With his Dad (front) and sister (back):










With his sister, Roma:










First time in the CH ring, he was pulled out for 3rd, Roma took Reserve!



















That's all! I have lots more from Nationals if anyone is interested in seeing them: NAPBTA Nationals 2011 - Kady's Photos | SmugMug


----------



## monkeys23 (Dec 8, 2010)

Great pics of the gang!


----------



## rannmiller (Jun 27, 2008)

Awww they're such a good-looking bunch! I love Roma's face, she's such a cutie! And congrats to Sako!


----------



## minnieme (Jul 6, 2011)

I'm sorry, I'm sure you're asked this all the time...but where is Piper's collar from? It's gorgeous! Also, so is Piper......


----------



## kady05 (Jul 29, 2011)

monkeys23 said:


> Great pics of the gang!


Thanks 



rannmiller said:


> Awww they're such a good-looking bunch! I love Roma's face, she's such a cutie! And congrats to Sako!


Thank you. I know, Roma is so cute.. I love her forehead wrinkles.



minnieme said:


> I'm sorry, I'm sure you're asked this all the time...but where is Piper's collar from? It's gorgeous! Also, so is Piper......
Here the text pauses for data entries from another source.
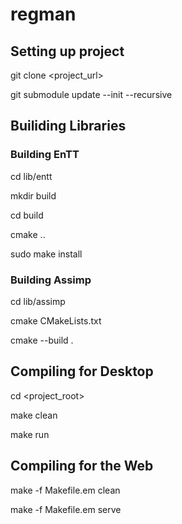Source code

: # regman

## Setting up project
git clone <project_url>

git submodule update --init --recursive

## Builiding Libraries
### Building EnTT
cd lib/entt

mkdir build

cd build

cmake ..

sudo make install

### Building Assimp
cd lib/assimp

cmake CMakeLists.txt

cmake --build .

## Compiling for Desktop
cd <project_root>

make clean

make run

## Compiling for the Web
make -f Makefile.em clean

make -f Makefile.em serve
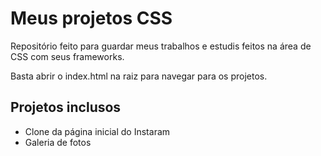 # Meus projetos CSS
Repositório feito para guardar meus trabalhos e estudis feitos na área de CSS com seus frameworks.

Basta abrir o index.html na raiz para navegar para os projetos.

## Projetos inclusos
- Clone da página inicial do Instaram
- Galeria de fotos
LOL, well, she has about 10 collars, so you probably haven't asked about this one! It's from Collar Mania


----------



## DaneMama (Jun 27, 2008)

Gorgeous!!! Congratulations to Sako!


----------



## kady05 (Jul 29, 2011)

DaneMama said:


> Gorgeous!!! Congratulations to Sako!


Thank you  I was proud of him, went with no intentions of getting anything!


----------



## Tobi (Mar 18, 2011)

Piper is looking so lean!! but she looks great, i can also see why you wanted to add a little extra to her, she might be on the track to being skinny! :lol:

Sako is beautiful as usual, and congratulations on his win, he deserves it!


----------



## kady05 (Jul 29, 2011)

Tobi said:


> Piper is looking so lean!! but she looks great, i can also see why you wanted to add a little extra to her, she might be on the track to being skinny! :lol:
> 
> Sako is beautiful as usual, and congratulations on his win, he deserves it!


Thanks  We always say that if Piper were a person, she'd be a body builder :lol:


----------



## NewYorkDogue (Sep 27, 2011)

Those are some good looking dogs! And Sako really stands out in the ring- congrats


----------



## Dude and Bucks Mamma (May 14, 2011)

His dad is gorgeous but Sako, IMO, is the better looking out of the two... No, out of the three. I LOVE Sako's colors. Congratulations to you and Sako on the CH! 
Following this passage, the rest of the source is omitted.